Set up an interview with them via a self-scheduling link they provided and learned more about the role, but I was concerned about the extremely low, below-market-rate salary of $50k-75k for a content marketing position that demands quite a lot of the person in the role and also expects a fair amount of experience to succeed. You will not do well in this role if you have little to no content marketing experience, just going off of the JD alone but especially after speaking with the VP. But when I expressed concern about the salary and asked if there was room to negotiate at the higher end, this person claimed that while there was room to negotiate, they were envisioning this as more of a junior role, hence the salary.
That doesn't fly with me. I was making more than that at my first content marketing role seven years ago, and there's no way a junior content marketer would survive in this position. They also claimed that because they've only raised Seed funding and haven't yet raised Series A, they still don't have the funds they need to pay more competitively.
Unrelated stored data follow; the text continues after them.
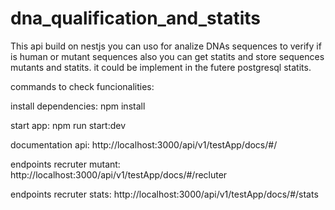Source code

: # dna_qualification_and_statits
This api build on nestjs you can uso for analize DNAs sequences to verify if is human or mutant sequences also you can get statits  and store sequences mutants and statits. it could be implement in the futere postgresql statits.


commands to check funcionalities:

install dependencies:
npm install

start app:
npm run start:dev

documentation api:
http://localhost:3000/api/v1/testApp/docs/#/

endpoints recruter mutant: 
http://localhost:3000/api/v1/testApp/docs/#/recluter

endpoints recruter stats:
http://localhost:3000/api/v1/testApp/docs/#/stats

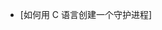 <!--
 * @Author: AlexZ33 775136985@qq.com
 * @Date: 2022-09-05 16:27:39
 * @LastEditors: AlexZ33 775136985@qq.com
 * @LastEditTime: 2022-09-05 16:27:48
 * @FilePath: /basic/进程管理/readme.md
 * @Description: 这是默认设置,请设置`customMade`, 打开koroFileHeader查看配置 进行设置: https://github.com/OBKoro1/koro1FileHeader/wiki/%E9%85%8D%E7%BD%AE
-->
- [如何用 C 语言创建一个守护进程]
They said they had some initial concerns that I was overqualified for the role, but still wanted to speak with me because they really liked my background. I was then asked to do a blog assignment and to spend no more than four hours on it. It was, of course, uncompensated. If you know nothing about compliance and the AML industry, I'm not sure how you could've gotten this done in no more than four hours and turned in the same day it was assigned. I have past knowledge in the space so I was able to do it, but it was a demanding project. I then spent an hour with the VP and another member of the team to go over my work. I found out in the course of the interview that they not only wanted a content marketer, they also expected this person to have demand gen experience, namely owning the entire nurture process end to end. They also needed to have graphic design experience to own designing assets like ebooks, because they don't have an in-house graphic designer and expect this person to be "scrappy." (Make no mistake that "scrappy" is always a red flag for "will be overworked, under-resourced, overstressed, and underpaid.") Again, this is from a team who's claiming this is more of a junior role and that's why they're paying them a laughable salary.
They told me I'd hear back from them the following Monday. By midday Monday, I hadn't heard from them, so I emailed the VP and the other employee to ask for an update. I got a near immediate reply from the VP that they went with another candidate, with no feedback or any additional explanation. I guess if I hadn't reached out, they wouldn't have bothered to follow up.
If you can't even get your story straight about what you're looking for in a candidate, chances are your company has other issues you're not disclosing. These two employees gave off weird, low-energy vibes the entire time and, while generally nice, gave me a feeling that something wasn't right. As always, my gut feeling was correct. Avoid unless you're looking for a role where you're getting underpaid for your experience and efforts.